┌────────
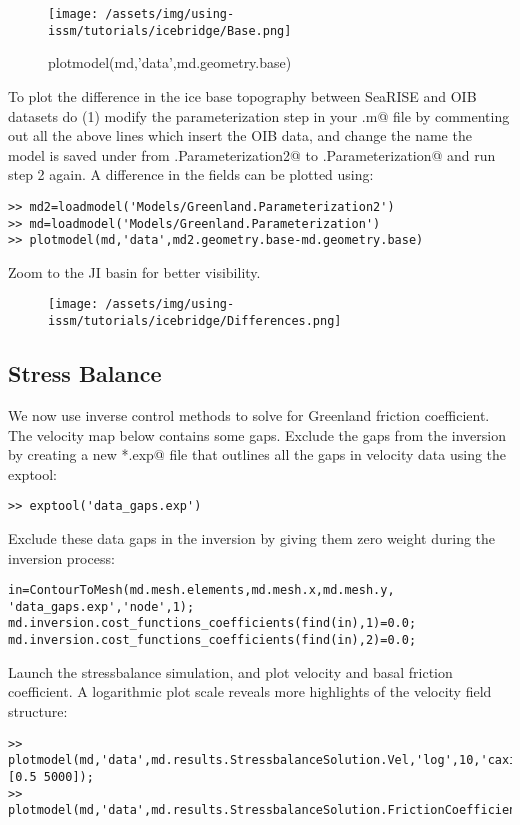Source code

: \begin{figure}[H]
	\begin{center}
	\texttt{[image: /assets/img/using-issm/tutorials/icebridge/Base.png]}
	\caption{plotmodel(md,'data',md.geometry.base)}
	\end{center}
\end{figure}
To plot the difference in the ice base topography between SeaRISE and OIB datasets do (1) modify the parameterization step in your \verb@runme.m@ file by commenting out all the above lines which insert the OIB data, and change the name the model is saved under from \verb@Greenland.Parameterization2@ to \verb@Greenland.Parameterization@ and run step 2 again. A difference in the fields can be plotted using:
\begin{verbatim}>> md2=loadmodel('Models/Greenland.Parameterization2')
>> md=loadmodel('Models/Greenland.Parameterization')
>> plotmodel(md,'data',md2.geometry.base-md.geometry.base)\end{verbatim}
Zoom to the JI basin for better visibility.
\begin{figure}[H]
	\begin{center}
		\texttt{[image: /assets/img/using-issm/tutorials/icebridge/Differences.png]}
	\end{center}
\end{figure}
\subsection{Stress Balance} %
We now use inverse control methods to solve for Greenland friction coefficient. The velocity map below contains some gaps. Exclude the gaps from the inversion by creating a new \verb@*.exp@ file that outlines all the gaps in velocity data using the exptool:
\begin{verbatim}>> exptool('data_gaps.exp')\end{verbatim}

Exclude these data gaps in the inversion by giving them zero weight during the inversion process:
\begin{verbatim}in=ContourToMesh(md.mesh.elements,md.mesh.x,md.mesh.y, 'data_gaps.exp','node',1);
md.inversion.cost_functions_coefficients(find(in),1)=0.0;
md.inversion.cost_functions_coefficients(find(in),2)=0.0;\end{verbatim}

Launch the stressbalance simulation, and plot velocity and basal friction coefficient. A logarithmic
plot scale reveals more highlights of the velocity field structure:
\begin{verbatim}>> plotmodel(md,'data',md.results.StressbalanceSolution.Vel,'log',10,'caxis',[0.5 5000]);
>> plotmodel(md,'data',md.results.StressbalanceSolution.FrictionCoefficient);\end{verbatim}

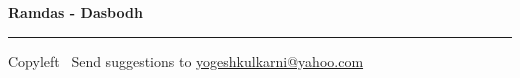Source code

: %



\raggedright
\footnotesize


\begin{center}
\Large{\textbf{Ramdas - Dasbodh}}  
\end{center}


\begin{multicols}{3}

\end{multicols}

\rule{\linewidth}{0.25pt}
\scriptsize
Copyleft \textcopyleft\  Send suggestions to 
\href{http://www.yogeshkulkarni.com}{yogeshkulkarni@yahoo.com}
└────────
Task to carry out:
Only the lines holding the word "assets" belong in the answer; copy them from the listing above.

Written response:
	\texttt{[image: /assets/img/using-issm/tutorials/icebridge/Base.png]}
		\texttt{[image: /assets/img/using-issm/tutorials/icebridge/Differences.png]}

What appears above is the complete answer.